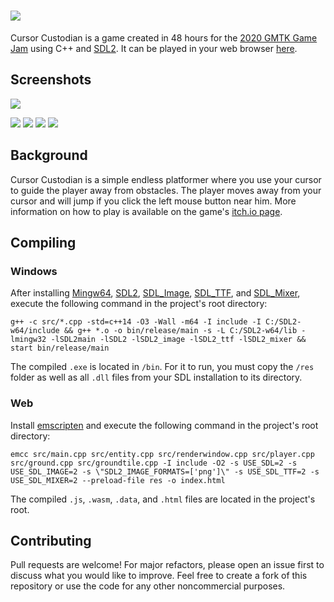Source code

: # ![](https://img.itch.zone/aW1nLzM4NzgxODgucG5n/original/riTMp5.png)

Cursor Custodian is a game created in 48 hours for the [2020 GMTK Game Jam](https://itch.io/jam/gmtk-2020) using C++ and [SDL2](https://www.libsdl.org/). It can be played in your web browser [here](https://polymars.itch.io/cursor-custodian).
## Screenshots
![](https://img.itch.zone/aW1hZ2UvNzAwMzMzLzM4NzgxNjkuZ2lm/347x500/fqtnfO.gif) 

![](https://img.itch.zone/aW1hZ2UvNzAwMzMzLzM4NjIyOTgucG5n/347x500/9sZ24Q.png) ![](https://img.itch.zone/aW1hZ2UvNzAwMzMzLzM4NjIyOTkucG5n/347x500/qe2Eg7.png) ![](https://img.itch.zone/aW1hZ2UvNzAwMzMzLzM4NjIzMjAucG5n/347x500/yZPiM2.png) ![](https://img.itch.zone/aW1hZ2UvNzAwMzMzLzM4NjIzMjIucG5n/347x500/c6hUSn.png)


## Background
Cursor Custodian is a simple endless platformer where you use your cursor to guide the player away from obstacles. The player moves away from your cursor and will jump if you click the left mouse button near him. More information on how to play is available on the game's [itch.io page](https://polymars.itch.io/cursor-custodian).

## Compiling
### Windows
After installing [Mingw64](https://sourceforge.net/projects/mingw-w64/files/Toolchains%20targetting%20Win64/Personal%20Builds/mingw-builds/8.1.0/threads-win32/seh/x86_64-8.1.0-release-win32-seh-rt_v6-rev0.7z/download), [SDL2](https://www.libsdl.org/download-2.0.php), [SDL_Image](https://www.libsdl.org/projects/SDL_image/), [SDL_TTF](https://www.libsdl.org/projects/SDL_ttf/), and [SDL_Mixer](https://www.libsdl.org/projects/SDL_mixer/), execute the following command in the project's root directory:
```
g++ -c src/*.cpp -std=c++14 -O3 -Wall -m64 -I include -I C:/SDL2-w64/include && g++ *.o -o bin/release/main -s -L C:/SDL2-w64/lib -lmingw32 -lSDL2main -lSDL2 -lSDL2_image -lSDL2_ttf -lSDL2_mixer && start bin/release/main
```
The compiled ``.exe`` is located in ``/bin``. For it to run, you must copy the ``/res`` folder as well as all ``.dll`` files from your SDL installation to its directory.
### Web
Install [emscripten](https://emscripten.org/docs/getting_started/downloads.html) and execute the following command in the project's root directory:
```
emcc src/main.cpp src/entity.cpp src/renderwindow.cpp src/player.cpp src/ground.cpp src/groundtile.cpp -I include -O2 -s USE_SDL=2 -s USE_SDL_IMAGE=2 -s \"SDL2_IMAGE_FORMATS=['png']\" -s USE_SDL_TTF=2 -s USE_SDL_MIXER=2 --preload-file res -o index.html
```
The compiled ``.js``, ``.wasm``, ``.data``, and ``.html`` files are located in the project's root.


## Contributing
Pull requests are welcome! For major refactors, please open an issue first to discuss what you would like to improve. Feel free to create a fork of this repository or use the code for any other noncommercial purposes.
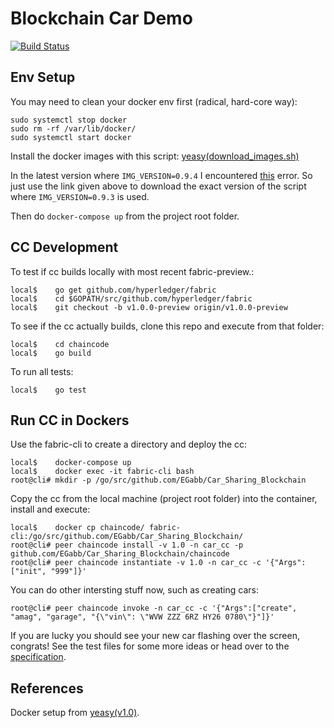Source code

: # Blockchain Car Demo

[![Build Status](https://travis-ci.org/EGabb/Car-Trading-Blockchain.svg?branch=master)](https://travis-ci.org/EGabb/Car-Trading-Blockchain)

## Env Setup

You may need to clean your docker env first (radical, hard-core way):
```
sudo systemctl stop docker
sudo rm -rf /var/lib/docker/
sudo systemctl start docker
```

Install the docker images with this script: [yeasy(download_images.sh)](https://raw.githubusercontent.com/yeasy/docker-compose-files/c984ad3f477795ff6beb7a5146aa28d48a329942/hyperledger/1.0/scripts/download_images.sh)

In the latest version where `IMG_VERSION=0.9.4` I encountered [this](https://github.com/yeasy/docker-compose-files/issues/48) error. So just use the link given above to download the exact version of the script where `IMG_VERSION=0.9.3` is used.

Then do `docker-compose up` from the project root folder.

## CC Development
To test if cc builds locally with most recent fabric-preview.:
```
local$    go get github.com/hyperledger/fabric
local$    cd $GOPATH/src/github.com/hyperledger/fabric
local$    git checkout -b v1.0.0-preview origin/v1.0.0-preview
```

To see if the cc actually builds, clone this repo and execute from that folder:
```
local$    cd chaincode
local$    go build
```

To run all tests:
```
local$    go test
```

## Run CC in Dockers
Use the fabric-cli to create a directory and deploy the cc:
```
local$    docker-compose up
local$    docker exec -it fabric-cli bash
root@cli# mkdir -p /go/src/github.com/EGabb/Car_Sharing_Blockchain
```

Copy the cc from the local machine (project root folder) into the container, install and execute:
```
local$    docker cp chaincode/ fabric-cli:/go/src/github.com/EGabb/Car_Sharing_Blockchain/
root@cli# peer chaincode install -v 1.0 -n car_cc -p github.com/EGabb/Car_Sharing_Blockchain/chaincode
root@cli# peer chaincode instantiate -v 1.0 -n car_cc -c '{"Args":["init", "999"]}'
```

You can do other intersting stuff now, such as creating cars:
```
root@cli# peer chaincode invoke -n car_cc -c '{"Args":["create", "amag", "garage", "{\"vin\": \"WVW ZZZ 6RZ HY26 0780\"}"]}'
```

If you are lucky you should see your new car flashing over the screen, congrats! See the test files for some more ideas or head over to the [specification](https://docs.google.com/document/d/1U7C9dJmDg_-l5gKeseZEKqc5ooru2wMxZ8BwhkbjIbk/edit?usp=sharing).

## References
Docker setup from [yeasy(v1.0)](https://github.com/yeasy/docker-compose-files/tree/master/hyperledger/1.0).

--

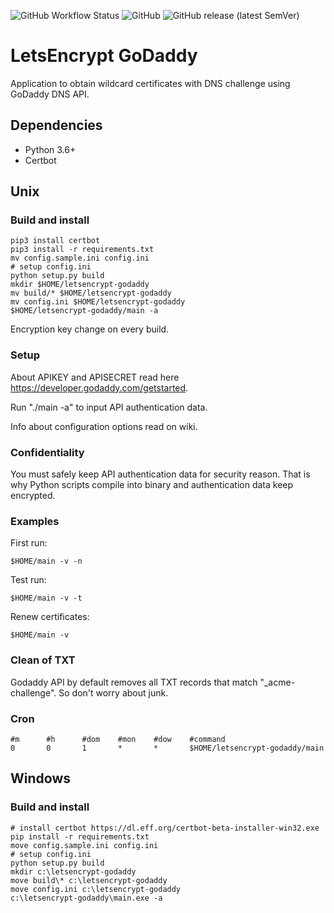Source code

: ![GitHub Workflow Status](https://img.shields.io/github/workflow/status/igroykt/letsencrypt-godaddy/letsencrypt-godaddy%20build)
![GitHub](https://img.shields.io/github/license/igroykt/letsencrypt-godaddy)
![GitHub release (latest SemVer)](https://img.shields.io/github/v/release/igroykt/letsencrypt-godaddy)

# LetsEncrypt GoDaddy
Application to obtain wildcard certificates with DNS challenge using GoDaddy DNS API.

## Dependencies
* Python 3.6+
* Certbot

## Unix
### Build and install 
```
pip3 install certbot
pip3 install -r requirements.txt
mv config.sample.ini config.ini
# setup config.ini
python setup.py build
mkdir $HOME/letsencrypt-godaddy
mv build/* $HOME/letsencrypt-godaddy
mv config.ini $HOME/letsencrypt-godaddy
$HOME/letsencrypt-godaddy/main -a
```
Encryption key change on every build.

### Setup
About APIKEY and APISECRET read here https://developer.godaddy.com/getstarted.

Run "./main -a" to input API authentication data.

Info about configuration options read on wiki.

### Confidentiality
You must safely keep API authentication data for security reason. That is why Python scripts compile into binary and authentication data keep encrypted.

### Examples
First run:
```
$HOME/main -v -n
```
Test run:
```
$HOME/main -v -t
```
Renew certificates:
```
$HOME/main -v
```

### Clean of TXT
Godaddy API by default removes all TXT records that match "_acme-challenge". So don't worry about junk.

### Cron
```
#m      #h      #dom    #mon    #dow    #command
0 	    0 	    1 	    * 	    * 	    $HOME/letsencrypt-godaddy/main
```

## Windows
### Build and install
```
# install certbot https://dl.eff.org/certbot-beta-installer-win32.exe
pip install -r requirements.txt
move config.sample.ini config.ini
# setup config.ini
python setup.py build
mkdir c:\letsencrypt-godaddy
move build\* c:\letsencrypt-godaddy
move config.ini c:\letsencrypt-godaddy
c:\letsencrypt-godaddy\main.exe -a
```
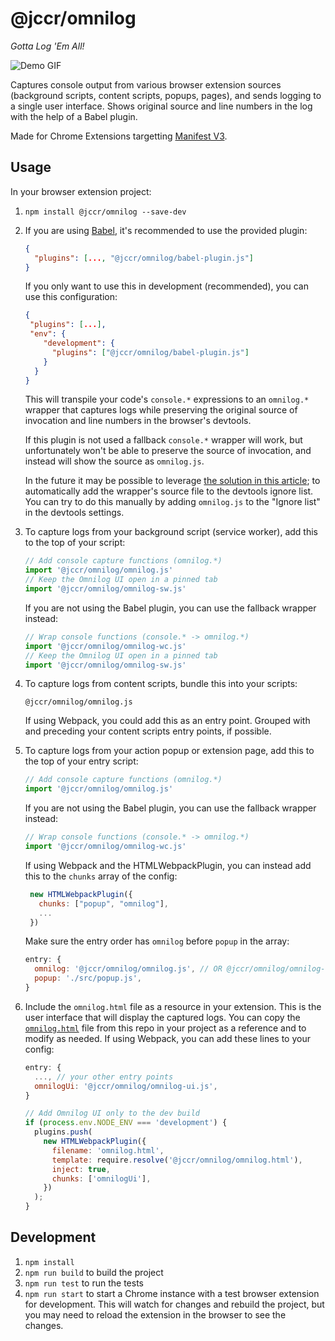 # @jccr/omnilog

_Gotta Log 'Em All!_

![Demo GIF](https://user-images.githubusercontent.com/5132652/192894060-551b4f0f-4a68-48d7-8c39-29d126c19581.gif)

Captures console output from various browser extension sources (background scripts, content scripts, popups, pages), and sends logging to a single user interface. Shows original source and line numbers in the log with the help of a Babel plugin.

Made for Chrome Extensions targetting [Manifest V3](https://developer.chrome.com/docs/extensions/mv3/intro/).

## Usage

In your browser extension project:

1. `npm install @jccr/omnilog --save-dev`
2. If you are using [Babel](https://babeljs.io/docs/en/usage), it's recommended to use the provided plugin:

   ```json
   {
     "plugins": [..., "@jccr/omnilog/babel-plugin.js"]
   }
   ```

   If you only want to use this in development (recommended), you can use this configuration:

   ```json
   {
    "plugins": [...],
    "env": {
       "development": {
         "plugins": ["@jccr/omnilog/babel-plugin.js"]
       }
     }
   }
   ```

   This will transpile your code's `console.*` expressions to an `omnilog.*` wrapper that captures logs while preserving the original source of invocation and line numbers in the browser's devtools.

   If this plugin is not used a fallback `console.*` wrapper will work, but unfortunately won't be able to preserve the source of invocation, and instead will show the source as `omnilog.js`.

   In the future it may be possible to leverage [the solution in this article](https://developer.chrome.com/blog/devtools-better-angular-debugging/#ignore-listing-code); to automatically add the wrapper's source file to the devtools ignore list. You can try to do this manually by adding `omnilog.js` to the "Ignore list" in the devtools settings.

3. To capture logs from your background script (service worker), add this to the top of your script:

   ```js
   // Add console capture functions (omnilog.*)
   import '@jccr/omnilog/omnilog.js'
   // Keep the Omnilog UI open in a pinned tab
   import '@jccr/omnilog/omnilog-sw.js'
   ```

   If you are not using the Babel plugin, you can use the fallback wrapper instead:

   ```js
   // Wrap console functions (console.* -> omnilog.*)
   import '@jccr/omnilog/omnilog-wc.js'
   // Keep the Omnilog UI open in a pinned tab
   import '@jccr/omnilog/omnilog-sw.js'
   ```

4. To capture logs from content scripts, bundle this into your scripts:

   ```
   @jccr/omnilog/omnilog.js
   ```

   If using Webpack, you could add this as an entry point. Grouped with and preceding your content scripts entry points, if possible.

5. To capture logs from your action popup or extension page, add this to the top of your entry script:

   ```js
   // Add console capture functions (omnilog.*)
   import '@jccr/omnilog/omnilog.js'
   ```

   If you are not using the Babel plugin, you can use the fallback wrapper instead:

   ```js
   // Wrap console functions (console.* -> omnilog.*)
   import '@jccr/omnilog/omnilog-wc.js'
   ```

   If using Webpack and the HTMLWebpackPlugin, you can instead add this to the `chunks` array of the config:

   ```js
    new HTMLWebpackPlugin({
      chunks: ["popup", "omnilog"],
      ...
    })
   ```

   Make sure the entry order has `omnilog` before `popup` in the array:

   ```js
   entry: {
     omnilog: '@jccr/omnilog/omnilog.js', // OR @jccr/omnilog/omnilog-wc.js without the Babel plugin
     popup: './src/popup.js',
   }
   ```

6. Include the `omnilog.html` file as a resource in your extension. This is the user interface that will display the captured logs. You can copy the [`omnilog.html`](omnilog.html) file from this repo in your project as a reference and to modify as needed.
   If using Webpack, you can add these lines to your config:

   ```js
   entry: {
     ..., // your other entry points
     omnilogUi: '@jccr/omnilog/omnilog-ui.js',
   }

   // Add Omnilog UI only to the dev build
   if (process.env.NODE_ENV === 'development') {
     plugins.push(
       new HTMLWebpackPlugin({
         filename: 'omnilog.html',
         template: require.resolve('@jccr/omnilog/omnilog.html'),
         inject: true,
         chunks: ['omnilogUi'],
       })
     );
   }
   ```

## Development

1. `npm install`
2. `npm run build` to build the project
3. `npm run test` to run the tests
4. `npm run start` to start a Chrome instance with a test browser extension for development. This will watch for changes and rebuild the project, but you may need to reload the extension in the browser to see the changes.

--

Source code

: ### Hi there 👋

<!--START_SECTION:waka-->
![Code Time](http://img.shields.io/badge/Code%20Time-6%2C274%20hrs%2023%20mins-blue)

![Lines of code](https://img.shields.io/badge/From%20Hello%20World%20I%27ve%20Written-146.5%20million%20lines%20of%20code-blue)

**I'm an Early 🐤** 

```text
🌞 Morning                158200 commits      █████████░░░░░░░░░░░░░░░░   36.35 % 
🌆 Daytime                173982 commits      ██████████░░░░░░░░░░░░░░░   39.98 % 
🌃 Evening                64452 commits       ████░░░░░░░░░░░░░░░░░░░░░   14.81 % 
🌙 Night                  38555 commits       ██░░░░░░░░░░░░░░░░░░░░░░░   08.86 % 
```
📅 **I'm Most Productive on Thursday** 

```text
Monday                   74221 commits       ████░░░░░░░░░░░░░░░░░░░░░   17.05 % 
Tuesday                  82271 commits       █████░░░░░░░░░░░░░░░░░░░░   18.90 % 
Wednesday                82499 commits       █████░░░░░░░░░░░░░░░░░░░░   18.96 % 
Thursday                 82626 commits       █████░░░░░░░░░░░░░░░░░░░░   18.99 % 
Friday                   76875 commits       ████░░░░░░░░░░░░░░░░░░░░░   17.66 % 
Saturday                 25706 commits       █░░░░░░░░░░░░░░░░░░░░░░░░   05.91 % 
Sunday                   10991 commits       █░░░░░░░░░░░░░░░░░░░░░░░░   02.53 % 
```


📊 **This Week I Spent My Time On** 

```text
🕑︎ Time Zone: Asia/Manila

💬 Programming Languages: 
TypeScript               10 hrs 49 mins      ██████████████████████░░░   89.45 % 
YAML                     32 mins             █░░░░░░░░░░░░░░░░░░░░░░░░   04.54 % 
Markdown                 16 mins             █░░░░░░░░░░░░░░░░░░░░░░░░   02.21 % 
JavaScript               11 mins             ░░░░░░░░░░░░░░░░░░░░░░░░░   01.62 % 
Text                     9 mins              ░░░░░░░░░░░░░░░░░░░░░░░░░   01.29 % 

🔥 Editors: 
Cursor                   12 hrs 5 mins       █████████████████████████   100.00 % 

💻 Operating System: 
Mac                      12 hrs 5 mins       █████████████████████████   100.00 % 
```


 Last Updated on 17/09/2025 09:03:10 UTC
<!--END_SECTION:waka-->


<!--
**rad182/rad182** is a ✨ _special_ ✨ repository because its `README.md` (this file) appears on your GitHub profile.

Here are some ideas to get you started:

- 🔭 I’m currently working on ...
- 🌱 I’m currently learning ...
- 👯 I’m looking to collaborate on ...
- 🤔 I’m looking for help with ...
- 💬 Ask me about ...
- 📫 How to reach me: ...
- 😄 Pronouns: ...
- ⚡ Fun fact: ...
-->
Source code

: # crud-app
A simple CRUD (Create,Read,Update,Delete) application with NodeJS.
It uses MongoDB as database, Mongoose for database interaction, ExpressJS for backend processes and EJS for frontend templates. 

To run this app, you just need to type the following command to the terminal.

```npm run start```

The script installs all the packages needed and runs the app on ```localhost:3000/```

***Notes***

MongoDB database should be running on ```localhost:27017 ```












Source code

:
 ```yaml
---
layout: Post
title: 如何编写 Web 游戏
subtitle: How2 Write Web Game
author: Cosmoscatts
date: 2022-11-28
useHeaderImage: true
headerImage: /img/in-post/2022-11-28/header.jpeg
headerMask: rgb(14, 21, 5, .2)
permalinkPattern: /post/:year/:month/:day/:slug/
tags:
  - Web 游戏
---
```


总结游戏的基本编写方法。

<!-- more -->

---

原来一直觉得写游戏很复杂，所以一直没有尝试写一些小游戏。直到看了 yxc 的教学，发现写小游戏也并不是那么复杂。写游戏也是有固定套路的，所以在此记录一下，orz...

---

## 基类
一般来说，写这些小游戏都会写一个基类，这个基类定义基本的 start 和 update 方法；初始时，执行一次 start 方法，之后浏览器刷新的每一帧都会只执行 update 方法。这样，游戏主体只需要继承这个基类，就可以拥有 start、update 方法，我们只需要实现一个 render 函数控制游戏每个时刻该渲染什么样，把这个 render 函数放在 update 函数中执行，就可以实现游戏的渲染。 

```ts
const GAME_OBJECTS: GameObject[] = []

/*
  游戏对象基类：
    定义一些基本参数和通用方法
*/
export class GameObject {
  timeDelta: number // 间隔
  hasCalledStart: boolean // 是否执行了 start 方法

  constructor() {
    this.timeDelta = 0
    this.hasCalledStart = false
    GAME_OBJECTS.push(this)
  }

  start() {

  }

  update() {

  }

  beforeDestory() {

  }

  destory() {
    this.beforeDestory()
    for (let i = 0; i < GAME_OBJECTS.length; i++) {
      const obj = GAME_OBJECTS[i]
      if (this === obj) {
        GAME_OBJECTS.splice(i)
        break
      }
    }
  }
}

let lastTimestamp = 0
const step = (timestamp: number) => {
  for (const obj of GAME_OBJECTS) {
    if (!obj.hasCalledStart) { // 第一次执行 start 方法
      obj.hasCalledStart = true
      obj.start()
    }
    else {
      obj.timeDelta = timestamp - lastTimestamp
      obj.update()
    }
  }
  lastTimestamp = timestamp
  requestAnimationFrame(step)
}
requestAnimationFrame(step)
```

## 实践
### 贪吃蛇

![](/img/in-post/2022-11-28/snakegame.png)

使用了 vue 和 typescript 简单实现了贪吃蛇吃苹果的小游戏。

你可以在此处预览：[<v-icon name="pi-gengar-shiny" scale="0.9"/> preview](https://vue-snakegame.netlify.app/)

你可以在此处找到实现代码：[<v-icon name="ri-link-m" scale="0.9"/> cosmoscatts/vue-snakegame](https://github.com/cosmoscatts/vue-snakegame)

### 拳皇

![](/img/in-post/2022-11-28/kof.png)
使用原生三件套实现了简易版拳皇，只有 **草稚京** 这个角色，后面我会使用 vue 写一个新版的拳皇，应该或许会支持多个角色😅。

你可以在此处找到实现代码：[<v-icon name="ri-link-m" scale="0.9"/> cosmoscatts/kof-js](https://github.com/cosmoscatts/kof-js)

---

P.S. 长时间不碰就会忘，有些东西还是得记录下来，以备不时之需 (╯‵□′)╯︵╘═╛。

▶ [Task objective]: Count the lines in the listing where the string "docs" appears. Answer with the number only.

▶ [Solution below]: 4